Items from a data source »
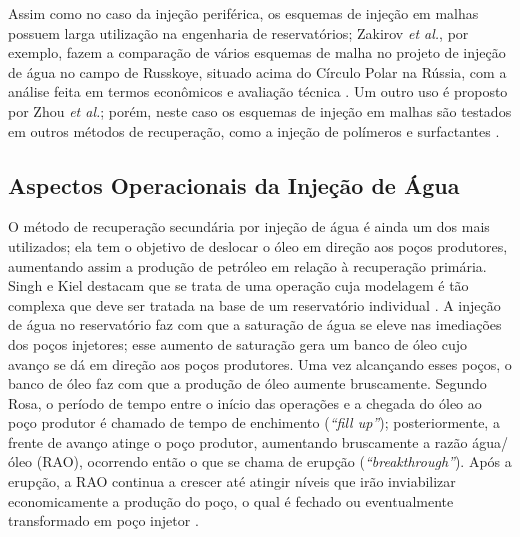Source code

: Assim como no caso da inje\c{c}\~{a}o perif\'{e}rica, os esquemas de inje\c{c}\~{a}o em malhas possuem larga utiliza\c{c}\~{a}o na engenharia de reservat\'{o}rios; Zakirov \textit{et al.}, por exemplo, fazem a compara\c{c}\~{a}o de v\'{a}rios esquemas de malha no projeto de inje\c{c}\~{a}o de \'{a}gua no campo de Russkoye, situado acima do C\'{i}rculo Polar na R\'{u}ssia, com a an\'{a}lise feita em termos econ\^{o}micos e avalia\c{c}\~{a}o t\'{e}cnica \cite{zakirov2012}. Um outro uso \'{e} proposto por Zhou \textit{et al.}; por\'{e}m, neste caso os esquemas de inje\c{c}\~{a}o em malhas s\~{a}o testados em outros m\'{e}todos de recupera\c{c}\~{a}o, como a inje\c{c}\~{a}o de pol\'{i}meros e surfactantes \cite{zhou2016}.

\subsection{Aspectos Operacionais da Inje\c{c}\~{a}o de \'{A}gua}

O m\'{e}todo de recupera\c{c}\~{a}o secund\'{a}ria por inje\c{c}\~{a}o de \'{a}gua \'{e} ainda um dos mais utilizados; ela tem o objetivo de deslocar o \'{o}leo em dire\c{c}\~{a}o aos po\c{c}os produtores, aumentando assim a produ\c{c}\~{a}o de petr\'{o}leo em rela\c{c}\~{a}o \`{a} recupera\c{c}\~{a}o prim\'{a}ria. Singh e Kiel destacam que se trata de uma opera\c{c}\~{a}o cuja modelagem \'{e} t\~{a}o complexa que deve ser tratada na base de um reservat\'{o}rio individual \cite{singh1982}.
A inje\c{c}\~{a}o de \'{a}gua no reservat\'{o}rio faz com que a satura\c{c}\~{a}o de \'{a}gua se eleve nas imedia\c{c}\~{o}es dos po\c{c}os injetores; esse aumento de satura\c{c}\~{a}o gera um banco de \'{o}leo cujo avan\c{c}o se d\'{a} em dire\c{c}\~{a}o aos po\c{c}os produtores. Uma vez alcan\c{c}ando esses po\c{c}os, o banco de \'{o}leo faz com que a produ\c{c}\~{a}o de \'{o}leo aumente bruscamente. Segundo Rosa, o per\'{i}odo de tempo entre o in\'{i}cio das opera\c{c}\~{o}es e a chegada do \'{o}leo ao po\c{c}o produtor \'{e} chamado de tempo de enchimento (\textit{``fill up''}); posteriormente, a frente de avan\c{c}o atinge o po\c{c}o produtor, aumentando bruscamente a raz\~{a}o \'{a}gua/\'{o}leo (RAO), ocorrendo ent\~{a}o o que se chama de erup\c{c}\~{a}o (\textit{``breakthrough''}). Ap\'{o}s a erup\c{c}\~{a}o, a RAO continua a crescer at\'{e} atingir n\'{i}veis que ir\~{a}o inviabilizar economicamente a produ\c{c}\~{a}o do po\c{c}o, o qual \'{e} fechado ou eventualmente transformado em po\c{c}o injetor \cite{engres}.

Work required » Pictures aside, reproduce all of the data exactly.

Answer to the problem »
Source code

: Assim como no caso da inje\c{c}\~{a}o perif\'{e}rica, os esquemas de inje\c{c}\~{a}o em malhas possuem larga utiliza\c{c}\~{a}o na engenharia de reservat\'{o}rios; Zakirov \textit{et al.}, por exemplo, fazem a compara\c{c}\~{a}o de v\'{a}rios esquemas de malha no projeto de inje\c{c}\~{a}o de \'{a}gua no campo de Russkoye, situado acima do C\'{i}rculo Polar na R\'{u}ssia, com a an\'{a}lise feita em termos econ\^{o}micos e avalia\c{c}\~{a}o t\'{e}cnica \cite{zakirov2012}. Um outro uso \'{e} proposto por Zhou \textit{et al.}; por\'{e}m, neste caso os esquemas de inje\c{c}\~{a}o em malhas s\~{a}o testados em outros m\'{e}todos de recupera\c{c}\~{a}o, como a inje\c{c}\~{a}o de pol\'{i}meros e surfactantes \cite{zhou2016}.

\subsection{Aspectos Operacionais da Inje\c{c}\~{a}o de \'{A}gua}

O m\'{e}todo de recupera\c{c}\~{a}o secund\'{a}ria por inje\c{c}\~{a}o de \'{a}gua \'{e} ainda um dos mais utilizados; ela tem o objetivo de deslocar o \'{o}leo em dire\c{c}\~{a}o aos po\c{c}os produtores, aumentando assim a produ\c{c}\~{a}o de petr\'{o}leo em rela\c{c}\~{a}o \`{a} recupera\c{c}\~{a}o prim\'{a}ria. Singh e Kiel destacam que se trata de uma opera\c{c}\~{a}o cuja modelagem \'{e} t\~{a}o complexa que deve ser tratada na base de um reservat\'{o}rio individual \cite{singh1982}.
A inje\c{c}\~{a}o de \'{a}gua no reservat\'{o}rio faz com que a satura\c{c}\~{a}o de \'{a}gua se eleve nas imedia\c{c}\~{o}es dos po\c{c}os injetores; esse aumento de satura\c{c}\~{a}o gera um banco de \'{o}leo cujo avan\c{c}o se d\'{a} em dire\c{c}\~{a}o aos po\c{c}os produtores. Uma vez alcan\c{c}ando esses po\c{c}os, o banco de \'{o}leo faz com que a produ\c{c}\~{a}o de \'{o}leo aumente bruscamente. Segundo Rosa, o per\'{i}odo de tempo entre o in\'{i}cio das opera\c{c}\~{o}es e a chegada do \'{o}leo ao po\c{c}o produtor \'{e} chamado de tempo de enchimento (\textit{``fill up''}); posteriormente, a frente de avan\c{c}o atinge o po\c{c}o produtor, aumentando bruscamente a raz\~{a}o \'{a}gua/\'{o}leo (RAO), ocorrendo ent\~{a}o o que se chama de erup\c{c}\~{a}o (\textit{``breakthrough''}). Ap\'{o}s a erup\c{c}\~{a}o, a RAO continua a crescer at\'{e} atingir n\'{i}veis que ir\~{a}o inviabilizar economicamente a produ\c{c}\~{a}o do po\c{c}o, o qual \'{e} fechado ou eventualmente transformado em po\c{c}o injetor \cite{engres}.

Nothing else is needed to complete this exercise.